• [ASSIGNMENT]:
How many lines in the records below contain the word "theme"? Answer with the number alone.

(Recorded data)
=======

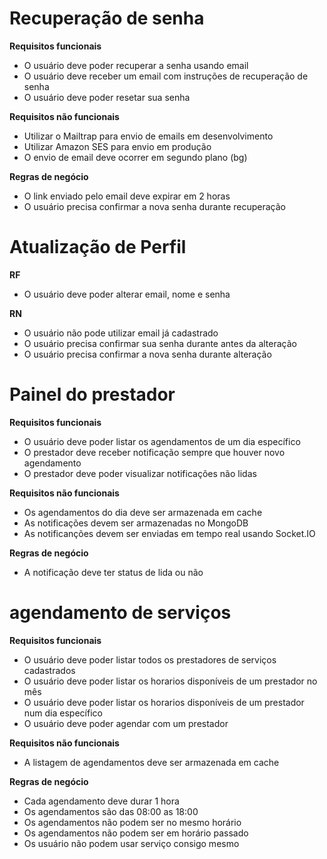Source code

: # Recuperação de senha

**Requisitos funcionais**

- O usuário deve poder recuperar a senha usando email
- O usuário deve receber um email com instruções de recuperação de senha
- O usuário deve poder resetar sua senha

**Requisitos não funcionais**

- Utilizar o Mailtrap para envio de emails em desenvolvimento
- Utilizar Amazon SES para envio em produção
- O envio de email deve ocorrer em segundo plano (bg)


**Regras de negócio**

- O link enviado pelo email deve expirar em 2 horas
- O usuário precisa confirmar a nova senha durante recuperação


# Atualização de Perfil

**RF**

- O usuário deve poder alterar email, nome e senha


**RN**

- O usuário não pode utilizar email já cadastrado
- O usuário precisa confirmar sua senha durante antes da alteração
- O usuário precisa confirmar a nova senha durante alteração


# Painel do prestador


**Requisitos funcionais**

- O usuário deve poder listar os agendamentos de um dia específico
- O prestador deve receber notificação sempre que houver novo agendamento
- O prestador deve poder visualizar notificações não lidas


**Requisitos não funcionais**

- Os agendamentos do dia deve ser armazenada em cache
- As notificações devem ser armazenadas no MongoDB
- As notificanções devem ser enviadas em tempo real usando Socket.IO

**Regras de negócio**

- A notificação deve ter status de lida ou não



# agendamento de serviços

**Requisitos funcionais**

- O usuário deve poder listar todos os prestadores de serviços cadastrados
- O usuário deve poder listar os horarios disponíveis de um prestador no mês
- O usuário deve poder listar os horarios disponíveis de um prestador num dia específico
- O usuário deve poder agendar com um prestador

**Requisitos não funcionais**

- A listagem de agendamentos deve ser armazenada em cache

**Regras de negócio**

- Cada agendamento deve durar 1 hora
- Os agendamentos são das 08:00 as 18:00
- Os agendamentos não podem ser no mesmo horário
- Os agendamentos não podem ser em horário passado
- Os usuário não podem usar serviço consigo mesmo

=======

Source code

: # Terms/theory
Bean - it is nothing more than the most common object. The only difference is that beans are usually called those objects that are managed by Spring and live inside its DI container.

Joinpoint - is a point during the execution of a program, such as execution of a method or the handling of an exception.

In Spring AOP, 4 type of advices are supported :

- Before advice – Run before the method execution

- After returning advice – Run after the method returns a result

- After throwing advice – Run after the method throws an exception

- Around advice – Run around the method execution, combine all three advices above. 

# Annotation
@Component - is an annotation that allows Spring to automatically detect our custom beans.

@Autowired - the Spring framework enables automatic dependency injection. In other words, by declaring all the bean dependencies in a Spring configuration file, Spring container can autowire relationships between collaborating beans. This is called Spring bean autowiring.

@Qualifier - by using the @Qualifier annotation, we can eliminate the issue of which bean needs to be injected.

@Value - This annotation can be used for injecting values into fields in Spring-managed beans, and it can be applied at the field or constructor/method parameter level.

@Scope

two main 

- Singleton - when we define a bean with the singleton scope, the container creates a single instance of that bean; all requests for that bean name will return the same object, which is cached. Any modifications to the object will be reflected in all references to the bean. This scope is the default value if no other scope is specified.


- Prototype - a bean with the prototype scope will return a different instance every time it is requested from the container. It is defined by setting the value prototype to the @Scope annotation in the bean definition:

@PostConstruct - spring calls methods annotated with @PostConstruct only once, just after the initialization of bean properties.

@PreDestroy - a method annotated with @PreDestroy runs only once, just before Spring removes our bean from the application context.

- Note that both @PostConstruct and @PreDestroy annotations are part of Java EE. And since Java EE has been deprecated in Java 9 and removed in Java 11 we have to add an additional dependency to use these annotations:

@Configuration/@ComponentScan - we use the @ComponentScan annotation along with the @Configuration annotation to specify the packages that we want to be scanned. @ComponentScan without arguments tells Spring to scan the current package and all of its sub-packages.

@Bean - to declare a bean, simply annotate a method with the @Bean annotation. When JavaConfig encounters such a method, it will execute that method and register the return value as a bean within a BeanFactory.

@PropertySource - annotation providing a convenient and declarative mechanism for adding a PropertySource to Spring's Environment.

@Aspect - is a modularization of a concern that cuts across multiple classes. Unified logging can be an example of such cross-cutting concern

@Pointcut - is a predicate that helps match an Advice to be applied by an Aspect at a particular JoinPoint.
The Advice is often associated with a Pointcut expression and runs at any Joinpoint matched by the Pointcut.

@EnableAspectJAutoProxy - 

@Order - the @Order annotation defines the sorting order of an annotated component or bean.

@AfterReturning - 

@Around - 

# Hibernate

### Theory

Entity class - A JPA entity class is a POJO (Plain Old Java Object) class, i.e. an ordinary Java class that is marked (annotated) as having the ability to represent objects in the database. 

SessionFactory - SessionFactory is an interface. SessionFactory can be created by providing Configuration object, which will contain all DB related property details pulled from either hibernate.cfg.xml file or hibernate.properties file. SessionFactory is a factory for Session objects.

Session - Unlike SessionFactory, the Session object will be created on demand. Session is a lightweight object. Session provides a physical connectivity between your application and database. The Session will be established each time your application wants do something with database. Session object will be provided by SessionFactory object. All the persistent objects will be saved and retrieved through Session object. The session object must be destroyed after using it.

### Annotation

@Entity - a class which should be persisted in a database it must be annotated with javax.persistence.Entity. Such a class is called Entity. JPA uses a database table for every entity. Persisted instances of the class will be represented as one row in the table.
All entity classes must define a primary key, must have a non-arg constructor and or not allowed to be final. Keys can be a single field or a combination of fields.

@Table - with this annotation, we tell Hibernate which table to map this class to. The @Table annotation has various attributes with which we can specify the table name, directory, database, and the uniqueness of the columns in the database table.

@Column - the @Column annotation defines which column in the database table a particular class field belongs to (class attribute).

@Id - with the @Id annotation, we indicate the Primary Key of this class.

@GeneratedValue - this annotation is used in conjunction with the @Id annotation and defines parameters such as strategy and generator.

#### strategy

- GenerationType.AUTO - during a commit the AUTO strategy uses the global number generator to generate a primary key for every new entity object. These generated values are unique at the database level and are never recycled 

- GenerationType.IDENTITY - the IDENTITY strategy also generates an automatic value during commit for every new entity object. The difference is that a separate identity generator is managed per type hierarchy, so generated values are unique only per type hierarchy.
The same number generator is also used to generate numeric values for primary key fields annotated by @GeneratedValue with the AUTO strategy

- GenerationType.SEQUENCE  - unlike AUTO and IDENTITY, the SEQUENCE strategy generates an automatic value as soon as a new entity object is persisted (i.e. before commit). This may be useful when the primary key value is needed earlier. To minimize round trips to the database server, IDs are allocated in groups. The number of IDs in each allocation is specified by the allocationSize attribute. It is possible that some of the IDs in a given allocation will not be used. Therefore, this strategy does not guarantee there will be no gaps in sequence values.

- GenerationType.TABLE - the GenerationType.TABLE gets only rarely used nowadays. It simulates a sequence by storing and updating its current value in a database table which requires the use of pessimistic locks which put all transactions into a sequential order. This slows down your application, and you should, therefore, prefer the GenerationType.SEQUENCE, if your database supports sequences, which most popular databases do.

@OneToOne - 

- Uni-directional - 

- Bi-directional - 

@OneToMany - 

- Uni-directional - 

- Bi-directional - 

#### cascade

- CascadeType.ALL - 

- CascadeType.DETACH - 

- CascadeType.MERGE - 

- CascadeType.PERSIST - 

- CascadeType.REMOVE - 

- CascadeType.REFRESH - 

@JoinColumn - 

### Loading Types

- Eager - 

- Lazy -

=======

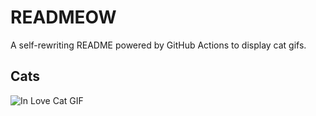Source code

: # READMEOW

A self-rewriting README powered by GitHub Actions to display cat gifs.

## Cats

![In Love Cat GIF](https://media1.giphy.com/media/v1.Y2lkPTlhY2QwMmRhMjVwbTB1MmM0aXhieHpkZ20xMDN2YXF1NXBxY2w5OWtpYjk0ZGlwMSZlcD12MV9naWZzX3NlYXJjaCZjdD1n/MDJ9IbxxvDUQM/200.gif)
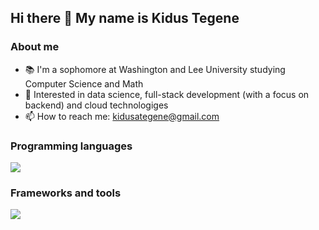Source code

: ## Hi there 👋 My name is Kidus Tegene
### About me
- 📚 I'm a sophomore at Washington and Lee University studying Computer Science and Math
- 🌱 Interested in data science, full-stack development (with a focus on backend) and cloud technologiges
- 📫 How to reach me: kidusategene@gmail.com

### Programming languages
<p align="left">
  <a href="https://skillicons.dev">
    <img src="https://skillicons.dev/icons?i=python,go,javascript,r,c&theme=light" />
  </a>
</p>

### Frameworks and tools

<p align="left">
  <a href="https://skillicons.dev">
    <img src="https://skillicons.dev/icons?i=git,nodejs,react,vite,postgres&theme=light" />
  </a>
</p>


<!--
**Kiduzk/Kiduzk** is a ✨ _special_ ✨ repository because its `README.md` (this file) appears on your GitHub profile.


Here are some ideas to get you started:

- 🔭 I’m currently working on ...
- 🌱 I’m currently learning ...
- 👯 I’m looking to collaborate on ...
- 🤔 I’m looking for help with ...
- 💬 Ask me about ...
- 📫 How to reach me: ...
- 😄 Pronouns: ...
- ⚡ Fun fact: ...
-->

=======

• [OUTPUT OF THE EXERCISE]:
2